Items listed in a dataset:
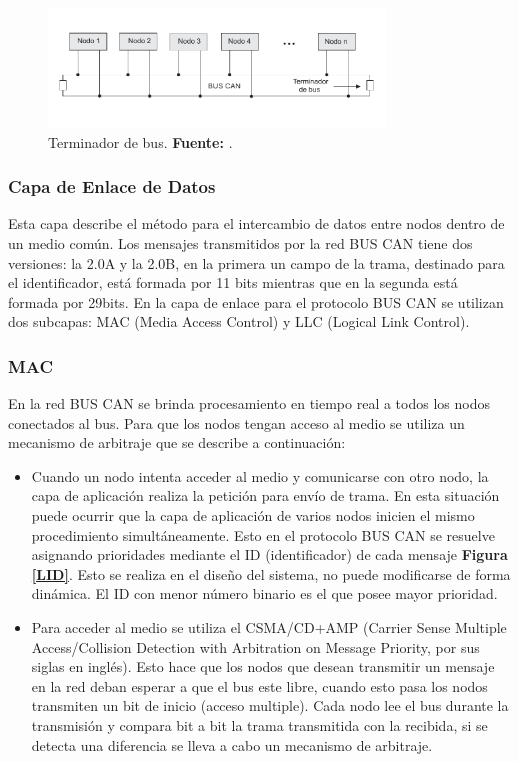\begin{figure}[H]
	\centering
		\includegraphics[width=0.8\textwidth]{./Cap2imagen/terminador.pdf}
	\caption[Terminador de bus.]{Terminador de bus.\textbf{ Fuente:} \cite{PSMR}.}
	\label{T_B} %
\end{figure}


\subsubsection {Capa de Enlace de Datos}
Esta capa describe el método para el intercambio de datos entre nodos dentro de un medio común.
Los mensajes transmitidos por la red BUS CAN tiene dos versiones: la 2.0A y la 2.0B, en la primera un campo de la trama, destinado para el identificador,  está formada por 11 bits mientras que en la segunda está formada por 29bits.
En la capa de enlace para el protocolo BUS CAN se utilizan dos subcapas: MAC (Media Access Control) y LLC (Logical Link Control).

\subsubsection {MAC}

En la red BUS CAN se brinda procesamiento en tiempo real a todos los nodos conectados al bus.  Para que los nodos tengan acceso al medio se utiliza un mecanismo de arbitraje que se describe a continuación:

\begin{itemize}
\item Cuando un nodo intenta acceder al medio y comunicarse con otro nodo, la capa de aplicación realiza la petición para envío de trama. En esta situación puede ocurrir que la capa de aplicación de varios nodos inicien el mismo procedimiento simultáneamente. Esto en el protocolo BUS CAN se resuelve asignando prioridades mediante el ID (identificador) de cada mensaje \textbf{Figura \ref{LID}}. Esto se realiza en el diseño del sistema, no puede modificarse de forma dinámica. El ID con menor número binario es el que posee mayor prioridad.
\item Para acceder al medio se utiliza el CSMA/CD+AMP (Carrier Sense Multiple Access/Collision Detection with Arbitration on Message Priority, por sus siglas en inglés). Esto hace que los nodos que desean transmitir un mensaje en la red deban esperar a que el bus este libre, cuando esto pasa los nodos transmiten un bit de inicio (acceso multiple). Cada nodo lee el bus durante la transmisión y compara bit a bit la trama transmitida con la recibida, si se detecta una diferencia se lleva a cabo un mecanismo de arbitraje.

\end {itemize}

WHAT THE TASK REQUIRES:
All lines of the records above that carry the word "arbitraje" should be listed.

WRITTEN RESPONSE:
En la red BUS CAN se brinda procesamiento en tiempo real a todos los nodos conectados al bus.  Para que los nodos tengan acceso al medio se utiliza un mecanismo de arbitraje que se describe a continuación:
\item Para acceder al medio se utiliza el CSMA/CD+AMP (Carrier Sense Multiple Access/Collision Detection with Arbitration on Message Priority, por sus siglas en inglés). Esto hace que los nodos que desean transmitir un mensaje en la red deban esperar a que el bus este libre, cuando esto pasa los nodos transmiten un bit de inicio (acceso multiple). Cada nodo lee el bus durante la transmisión y compara bit a bit la trama transmitida con la recibida, si se detecta una diferencia se lleva a cabo un mecanismo de arbitraje.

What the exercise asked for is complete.